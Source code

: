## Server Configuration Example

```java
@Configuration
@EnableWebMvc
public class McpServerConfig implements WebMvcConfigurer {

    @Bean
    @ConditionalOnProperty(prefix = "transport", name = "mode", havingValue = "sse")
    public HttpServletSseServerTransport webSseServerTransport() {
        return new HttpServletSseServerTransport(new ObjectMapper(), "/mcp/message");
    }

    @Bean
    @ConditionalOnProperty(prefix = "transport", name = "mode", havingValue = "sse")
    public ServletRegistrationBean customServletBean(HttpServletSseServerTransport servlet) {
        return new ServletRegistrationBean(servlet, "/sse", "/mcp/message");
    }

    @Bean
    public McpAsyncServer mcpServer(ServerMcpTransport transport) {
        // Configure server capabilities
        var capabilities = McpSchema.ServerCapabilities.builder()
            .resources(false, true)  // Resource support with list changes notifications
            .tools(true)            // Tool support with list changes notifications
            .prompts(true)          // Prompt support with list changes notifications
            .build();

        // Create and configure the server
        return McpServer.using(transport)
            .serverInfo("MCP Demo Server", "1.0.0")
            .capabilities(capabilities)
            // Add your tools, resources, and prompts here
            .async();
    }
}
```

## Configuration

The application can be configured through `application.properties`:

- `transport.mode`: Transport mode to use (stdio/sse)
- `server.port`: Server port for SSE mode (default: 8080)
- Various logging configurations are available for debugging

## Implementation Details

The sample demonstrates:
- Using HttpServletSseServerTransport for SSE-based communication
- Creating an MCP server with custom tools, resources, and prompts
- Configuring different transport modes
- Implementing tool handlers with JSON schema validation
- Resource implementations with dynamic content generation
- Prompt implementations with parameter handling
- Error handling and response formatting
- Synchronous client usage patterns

************

§ Prompt: The full set of entries must be restated exactly, with none omitted.

§ Answer to this exercise:
Source code

:## Server Configuration Example

```java
@Configuration
@EnableWebMvc
public class McpServerConfig implements WebMvcConfigurer {

    @Bean
    @ConditionalOnProperty(prefix = "transport", name = "mode", havingValue = "sse")
    public HttpServletSseServerTransport webSseServerTransport() {
        return new HttpServletSseServerTransport(new ObjectMapper(), "/mcp/message");
    }

    @Bean
    @ConditionalOnProperty(prefix = "transport", name = "mode", havingValue = "sse")
    public ServletRegistrationBean customServletBean(HttpServletSseServerTransport servlet) {
        return new ServletRegistrationBean(servlet, "/sse", "/mcp/message");
    }

    @Bean
    public McpAsyncServer mcpServer(ServerMcpTransport transport) {
        // Configure server capabilities
        var capabilities = McpSchema.ServerCapabilities.builder()
            .resources(false, true)  // Resource support with list changes notifications
            .tools(true)            // Tool support with list changes notifications
            .prompts(true)          // Prompt support with list changes notifications
            .build();

        // Create and configure the server
        return McpServer.using(transport)
            .serverInfo("MCP Demo Server", "1.0.0")
            .capabilities(capabilities)
            // Add your tools, resources, and prompts here
            .async();
    }
}
```

## Configuration

The application can be configured through `application.properties`:

- `transport.mode`: Transport mode to use (stdio/sse)
- `server.port`: Server port for SSE mode (default: 8080)
- Various logging configurations are available for debugging

## Implementation Details

The sample demonstrates:
- Using HttpServletSseServerTransport for SSE-based communication
- Creating an MCP server with custom tools, resources, and prompts
- Configuring different transport modes
- Implementing tool handlers with JSON schema validation
- Resource implementations with dynamic content generation
- Prompt implementations with parameter handling
- Error handling and response formatting
- Synchronous client usage patterns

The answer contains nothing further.